Production of H2 by electrolysis
This is where the H2arvester comes in. In 2017, this innovation was awarded a sustainability award by the Dutch Ministry of Economic Affairs and Climate. Since the prototype has been in the field, interest has picked up. “There is a lot of interest from the market,” says Mr Veefkind. “On the one hand, it is a policy solution as a response to the solar parks. That’s why there is now a certain urgency; we need a proof-of-concept.” This year there will start a trial at a strip cultivation plot at the ‘Farm of the future’ of the Wageningen University & Research.

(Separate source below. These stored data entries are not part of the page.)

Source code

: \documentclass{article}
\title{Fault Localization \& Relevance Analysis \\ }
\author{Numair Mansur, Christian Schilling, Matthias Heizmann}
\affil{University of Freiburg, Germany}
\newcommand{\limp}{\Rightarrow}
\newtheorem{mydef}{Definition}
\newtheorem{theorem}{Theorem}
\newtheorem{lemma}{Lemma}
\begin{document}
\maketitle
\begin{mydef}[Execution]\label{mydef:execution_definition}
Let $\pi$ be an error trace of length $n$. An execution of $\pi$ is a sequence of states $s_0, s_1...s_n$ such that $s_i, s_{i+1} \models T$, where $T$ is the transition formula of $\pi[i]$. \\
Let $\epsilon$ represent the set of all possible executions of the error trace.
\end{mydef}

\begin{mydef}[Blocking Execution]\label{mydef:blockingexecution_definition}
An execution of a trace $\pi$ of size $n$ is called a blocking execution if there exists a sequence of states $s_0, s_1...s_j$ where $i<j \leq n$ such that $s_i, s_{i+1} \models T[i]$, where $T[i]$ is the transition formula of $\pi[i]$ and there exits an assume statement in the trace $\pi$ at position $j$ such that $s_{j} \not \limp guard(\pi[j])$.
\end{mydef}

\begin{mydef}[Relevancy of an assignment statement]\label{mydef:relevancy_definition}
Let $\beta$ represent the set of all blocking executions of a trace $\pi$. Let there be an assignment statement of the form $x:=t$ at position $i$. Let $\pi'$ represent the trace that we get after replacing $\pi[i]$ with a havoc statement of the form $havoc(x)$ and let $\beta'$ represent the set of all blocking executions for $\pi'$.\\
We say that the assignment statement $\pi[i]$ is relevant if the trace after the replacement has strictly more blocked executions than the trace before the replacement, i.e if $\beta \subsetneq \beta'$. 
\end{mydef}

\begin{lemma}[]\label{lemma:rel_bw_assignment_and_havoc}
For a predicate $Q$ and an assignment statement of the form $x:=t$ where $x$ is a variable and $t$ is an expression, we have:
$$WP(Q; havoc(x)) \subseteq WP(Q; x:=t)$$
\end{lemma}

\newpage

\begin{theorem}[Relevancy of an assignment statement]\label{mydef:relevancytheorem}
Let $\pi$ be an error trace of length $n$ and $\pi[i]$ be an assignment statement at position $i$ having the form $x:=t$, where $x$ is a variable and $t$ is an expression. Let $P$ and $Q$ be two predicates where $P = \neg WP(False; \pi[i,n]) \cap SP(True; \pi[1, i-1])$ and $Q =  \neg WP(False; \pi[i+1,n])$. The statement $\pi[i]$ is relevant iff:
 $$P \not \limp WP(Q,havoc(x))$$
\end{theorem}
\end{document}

The harvesters are composed of solar panel segments supported by motorised wheelsets, which allow them to move autonomously on arable fields and grassland; even getting across ditches, as former trials revealed. The idea here is to achieve double land use; the maximum surface covered by the moving panels would amount to 10% of the field. The yield from the solar panels is then used to produce H2 via electrolysis, the process of using electricity to split water into hydrogen and oxygen. H2 could be stored on house lot of the farm and could be used to be self-sufficient or to share it with a co-operative organisation.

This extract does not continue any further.